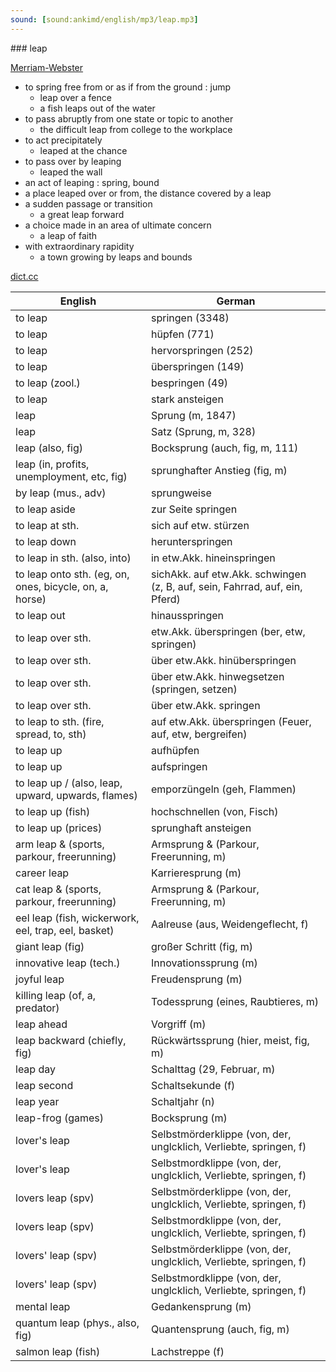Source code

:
 ```yaml
---
sound: [sound:ankimd/english/mp3/leap.mp3]
---
```


\### leap

[Merriam-Webster](https://www.merriam-webster.com/dictionary/leap)

- to spring free from or as if from the ground : jump
    - leap over a fence
    - a fish leaps out of the water
- to pass abruptly from one state or topic to another
    - the difficult leap from college to the workplace
- to act precipitately
    - leaped at the chance
- to pass over by leaping
    - leaped the wall
- an act of leaping : spring, bound
- a place leaped over or from, the distance covered by a leap
- a sudden passage or transition
    - a great leap forward
- a choice made in an area of ultimate concern
    - a leap of faith
- with extraordinary rapidity
    - a town growing by leaps and bounds

[dict.cc](https://www.dict.cc/leap)

| English        | German       |
| -------------- | ------------ |
| to leap | springen (3348) |
| to leap | hüpfen (771) |
| to leap | hervorspringen (252) |
| to leap | überspringen (149) |
| to leap (zool.) | bespringen (49) |
| to leap | stark ansteigen |
| leap | Sprung (m, 1847) |
| leap | Satz (Sprung, m, 328) |
| leap (also, fig) | Bocksprung (auch, fig, m, 111) |
| leap (in, profits, unemployment, etc, fig) | sprunghafter Anstieg (fig, m) |
| by leap (mus., adv) | sprungweise |
| to leap aside | zur Seite springen |
| to leap at sth. | sich auf etw. stürzen |
| to leap down | herunterspringen |
| to leap in sth. (also, into) | in etw.Akk. hineinspringen |
| to leap onto sth. (eg, on, ones, bicycle, on, a, horse) | sichAkk. auf etw.Akk. schwingen (z, B, auf, sein, Fahrrad, auf, ein, Pferd) |
| to leap out | hinausspringen |
| to leap over sth. | etw.Akk. überspringen (ber, etw, springen) |
| to leap over sth. | über etw.Akk. hinüberspringen |
| to leap over sth. | über etw.Akk. hinwegsetzen (springen, setzen) |
| to leap over sth. | über etw.Akk. springen |
| to leap to sth. (fire, spread, to, sth) | auf etw.Akk. überspringen (Feuer, auf, etw, bergreifen) |
| to leap up | aufhüpfen |
| to leap up | aufspringen |
| to leap up / (also, leap, upward, upwards, flames) | emporzüngeln (geh, Flammen) |
| to leap up (fish) | hochschnellen (von, Fisch) |
| to leap up (prices) | sprunghaft ansteigen |
| arm leap & (sports, parkour, freerunning) | Armsprung & (Parkour, Freerunning, m) |
| career leap | Karrieresprung (m) |
| cat leap & (sports, parkour, freerunning) | Armsprung & (Parkour, Freerunning, m) |
| eel leap (fish, wickerwork, eel, trap, eel, basket) | Aalreuse (aus, Weidengeflecht, f) |
| giant leap (fig) | großer Schritt (fig, m) |
| innovative leap (tech.) | Innovationssprung (m) |
| joyful leap | Freudensprung (m) |
| killing leap (of, a, predator) | Todessprung (eines, Raubtieres, m) |
| leap ahead | Vorgriff (m) |
| leap backward (chiefly, fig) | Rückwärtssprung (hier, meist, fig, m) |
| leap day | Schalttag (29, Februar, m) |
| leap second | Schaltsekunde (f) |
| leap year | Schaltjahr (n) |
| leap-frog (games) | Bocksprung (m) |
| lover's leap | Selbstmörderklippe (von, der, unglcklich, Verliebte, springen, f) |
| lover's leap | Selbstmordklippe (von, der, unglcklich, Verliebte, springen, f) |
| lovers leap (spv) | Selbstmörderklippe (von, der, unglcklich, Verliebte, springen, f) |
| lovers leap (spv) | Selbstmordklippe (von, der, unglcklich, Verliebte, springen, f) |
| lovers' leap (spv) | Selbstmörderklippe (von, der, unglcklich, Verliebte, springen, f) |
| lovers' leap (spv) | Selbstmordklippe (von, der, unglcklich, Verliebte, springen, f) |
| mental leap | Gedankensprung (m) |
| quantum leap (phys., also, fig) | Quantensprung (auch, fig, m) |
| salmon leap (fish) | Lachstreppe (f) |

→ TASK BRIEF
All lines of the entries above where "Parkour" turns up should be reported.

→ ANSWER TO THE EXERCISE
| arm leap & (sports, parkour, freerunning) | Armsprung & (Parkour, Freerunning, m) |
| cat leap & (sports, parkour, freerunning) | Armsprung & (Parkour, Freerunning, m) |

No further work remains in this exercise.